==== Recorded data ====

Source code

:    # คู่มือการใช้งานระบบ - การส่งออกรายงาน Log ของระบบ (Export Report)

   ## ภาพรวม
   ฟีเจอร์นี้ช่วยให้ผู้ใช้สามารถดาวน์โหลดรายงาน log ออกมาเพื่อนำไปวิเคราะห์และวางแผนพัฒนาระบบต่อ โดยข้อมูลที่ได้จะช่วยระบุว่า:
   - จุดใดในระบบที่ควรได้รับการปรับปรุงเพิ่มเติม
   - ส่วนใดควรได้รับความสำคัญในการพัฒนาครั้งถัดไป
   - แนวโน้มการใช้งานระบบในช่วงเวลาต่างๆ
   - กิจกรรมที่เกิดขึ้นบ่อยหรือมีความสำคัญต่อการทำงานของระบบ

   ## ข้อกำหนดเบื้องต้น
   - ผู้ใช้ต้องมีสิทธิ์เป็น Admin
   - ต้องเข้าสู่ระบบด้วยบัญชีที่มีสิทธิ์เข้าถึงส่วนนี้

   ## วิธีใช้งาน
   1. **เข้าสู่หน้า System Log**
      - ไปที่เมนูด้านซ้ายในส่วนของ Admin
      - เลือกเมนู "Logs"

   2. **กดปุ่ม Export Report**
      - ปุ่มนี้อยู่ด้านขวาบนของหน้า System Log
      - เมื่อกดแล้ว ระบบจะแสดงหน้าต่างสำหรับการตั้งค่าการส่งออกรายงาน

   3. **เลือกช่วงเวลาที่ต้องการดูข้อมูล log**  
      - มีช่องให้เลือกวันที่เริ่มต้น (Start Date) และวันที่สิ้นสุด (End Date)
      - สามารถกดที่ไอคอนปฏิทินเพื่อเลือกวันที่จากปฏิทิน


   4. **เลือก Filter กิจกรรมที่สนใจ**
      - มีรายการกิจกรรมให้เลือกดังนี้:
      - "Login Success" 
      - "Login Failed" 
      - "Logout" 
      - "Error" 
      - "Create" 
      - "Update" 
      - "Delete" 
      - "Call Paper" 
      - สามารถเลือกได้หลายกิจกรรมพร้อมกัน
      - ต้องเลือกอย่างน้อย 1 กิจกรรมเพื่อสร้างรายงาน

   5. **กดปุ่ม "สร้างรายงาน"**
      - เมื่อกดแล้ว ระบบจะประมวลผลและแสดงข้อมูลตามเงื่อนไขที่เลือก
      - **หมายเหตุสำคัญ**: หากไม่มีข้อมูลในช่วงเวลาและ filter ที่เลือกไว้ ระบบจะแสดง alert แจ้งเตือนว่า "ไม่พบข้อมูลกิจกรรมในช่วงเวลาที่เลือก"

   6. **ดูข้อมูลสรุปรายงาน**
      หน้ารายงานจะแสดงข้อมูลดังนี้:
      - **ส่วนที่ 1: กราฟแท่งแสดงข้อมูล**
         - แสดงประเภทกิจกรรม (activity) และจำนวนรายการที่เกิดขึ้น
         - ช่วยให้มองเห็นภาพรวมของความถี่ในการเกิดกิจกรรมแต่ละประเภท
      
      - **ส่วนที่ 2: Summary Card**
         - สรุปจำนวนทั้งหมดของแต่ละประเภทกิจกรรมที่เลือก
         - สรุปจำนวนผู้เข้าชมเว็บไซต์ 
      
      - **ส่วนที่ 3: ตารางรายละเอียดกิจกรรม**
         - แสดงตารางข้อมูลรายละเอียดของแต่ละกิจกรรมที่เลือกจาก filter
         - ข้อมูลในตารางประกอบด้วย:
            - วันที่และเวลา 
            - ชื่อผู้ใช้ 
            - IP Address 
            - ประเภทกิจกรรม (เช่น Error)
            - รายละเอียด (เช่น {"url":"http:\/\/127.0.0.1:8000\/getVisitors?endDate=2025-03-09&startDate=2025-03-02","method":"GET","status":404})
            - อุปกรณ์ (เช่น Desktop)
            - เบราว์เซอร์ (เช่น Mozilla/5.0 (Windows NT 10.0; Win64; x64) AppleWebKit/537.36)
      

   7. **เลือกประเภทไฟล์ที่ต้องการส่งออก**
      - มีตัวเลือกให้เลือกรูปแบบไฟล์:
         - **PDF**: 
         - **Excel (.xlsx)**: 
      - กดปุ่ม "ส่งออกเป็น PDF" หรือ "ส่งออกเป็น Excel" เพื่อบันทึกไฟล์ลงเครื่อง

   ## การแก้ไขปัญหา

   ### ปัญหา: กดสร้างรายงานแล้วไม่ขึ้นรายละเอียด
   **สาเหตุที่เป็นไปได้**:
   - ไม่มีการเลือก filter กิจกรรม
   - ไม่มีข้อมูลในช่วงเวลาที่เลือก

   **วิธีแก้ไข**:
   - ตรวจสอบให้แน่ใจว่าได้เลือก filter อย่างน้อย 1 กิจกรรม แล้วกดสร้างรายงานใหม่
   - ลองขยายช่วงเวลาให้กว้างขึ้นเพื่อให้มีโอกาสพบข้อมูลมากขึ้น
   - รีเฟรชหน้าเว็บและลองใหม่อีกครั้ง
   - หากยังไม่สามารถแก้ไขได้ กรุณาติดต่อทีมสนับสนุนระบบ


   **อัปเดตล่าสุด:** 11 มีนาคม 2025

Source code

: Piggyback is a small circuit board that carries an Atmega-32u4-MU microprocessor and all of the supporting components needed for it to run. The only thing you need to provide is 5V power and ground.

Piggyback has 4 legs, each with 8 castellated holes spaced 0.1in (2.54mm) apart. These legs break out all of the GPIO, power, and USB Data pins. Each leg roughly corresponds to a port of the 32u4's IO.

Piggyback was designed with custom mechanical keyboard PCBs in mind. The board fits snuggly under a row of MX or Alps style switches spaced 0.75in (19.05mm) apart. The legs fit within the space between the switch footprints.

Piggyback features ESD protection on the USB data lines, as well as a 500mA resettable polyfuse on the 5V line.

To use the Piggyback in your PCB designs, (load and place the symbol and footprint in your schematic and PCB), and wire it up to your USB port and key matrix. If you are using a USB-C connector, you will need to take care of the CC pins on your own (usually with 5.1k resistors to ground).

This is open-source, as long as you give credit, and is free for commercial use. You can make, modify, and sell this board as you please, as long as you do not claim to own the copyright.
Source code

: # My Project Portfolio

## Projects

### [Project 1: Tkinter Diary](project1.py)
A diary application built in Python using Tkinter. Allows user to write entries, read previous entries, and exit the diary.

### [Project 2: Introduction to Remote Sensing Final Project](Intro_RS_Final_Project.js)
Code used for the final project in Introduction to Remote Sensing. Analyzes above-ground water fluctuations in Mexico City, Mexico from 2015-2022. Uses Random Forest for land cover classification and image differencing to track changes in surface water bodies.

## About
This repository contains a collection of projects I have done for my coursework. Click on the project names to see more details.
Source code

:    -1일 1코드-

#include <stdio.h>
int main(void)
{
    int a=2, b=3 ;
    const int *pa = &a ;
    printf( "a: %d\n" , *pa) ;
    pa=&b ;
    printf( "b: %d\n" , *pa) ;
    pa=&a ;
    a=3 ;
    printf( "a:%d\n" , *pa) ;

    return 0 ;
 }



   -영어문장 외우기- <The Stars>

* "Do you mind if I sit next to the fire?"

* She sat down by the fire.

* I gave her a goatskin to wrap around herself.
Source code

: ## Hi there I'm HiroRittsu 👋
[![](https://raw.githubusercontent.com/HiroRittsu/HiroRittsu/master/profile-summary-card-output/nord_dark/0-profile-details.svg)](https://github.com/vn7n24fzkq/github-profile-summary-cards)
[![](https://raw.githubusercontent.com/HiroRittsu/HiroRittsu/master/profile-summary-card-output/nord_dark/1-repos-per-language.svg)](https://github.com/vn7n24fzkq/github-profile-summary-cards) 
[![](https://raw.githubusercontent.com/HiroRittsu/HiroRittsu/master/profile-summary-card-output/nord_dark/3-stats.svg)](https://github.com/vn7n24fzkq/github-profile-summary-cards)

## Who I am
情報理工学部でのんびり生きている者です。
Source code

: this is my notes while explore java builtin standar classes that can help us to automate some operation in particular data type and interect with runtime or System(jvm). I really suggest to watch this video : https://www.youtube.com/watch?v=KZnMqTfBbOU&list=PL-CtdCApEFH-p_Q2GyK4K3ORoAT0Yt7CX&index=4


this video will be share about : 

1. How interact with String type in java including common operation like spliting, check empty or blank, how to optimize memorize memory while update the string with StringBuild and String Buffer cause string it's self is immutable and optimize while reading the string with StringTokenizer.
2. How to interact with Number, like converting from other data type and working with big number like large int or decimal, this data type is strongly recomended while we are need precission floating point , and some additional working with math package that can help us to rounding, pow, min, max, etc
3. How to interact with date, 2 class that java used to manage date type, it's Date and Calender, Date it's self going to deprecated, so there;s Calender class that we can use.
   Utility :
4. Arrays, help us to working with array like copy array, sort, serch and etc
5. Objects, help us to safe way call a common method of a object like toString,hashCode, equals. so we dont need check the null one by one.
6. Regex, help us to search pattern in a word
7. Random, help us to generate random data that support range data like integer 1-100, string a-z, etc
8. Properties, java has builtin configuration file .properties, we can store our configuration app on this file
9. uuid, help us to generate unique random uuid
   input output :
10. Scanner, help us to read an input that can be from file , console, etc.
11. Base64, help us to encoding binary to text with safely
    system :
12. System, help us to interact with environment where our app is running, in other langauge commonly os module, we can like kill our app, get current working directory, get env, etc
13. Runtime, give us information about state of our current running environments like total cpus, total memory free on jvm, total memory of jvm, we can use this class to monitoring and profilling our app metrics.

====

• [Work task] From the line with "10. Scanner, help" to the final line of the listing, write out each line unchanged. Add nothing.

• [Result]
10. Scanner, help us to read an input that can be from file , console, etc.
11. Base64, help us to encoding binary to text with safely
    system :
12. System, help us to interact with environment where our app is running, in other langauge commonly os module, we can like kill our app, get current working directory, get env, etc
13. Runtime, give us information about state of our current running environments like total cpus, total memory free on jvm, total memory of jvm, we can use this class to monitoring and profilling our app metrics.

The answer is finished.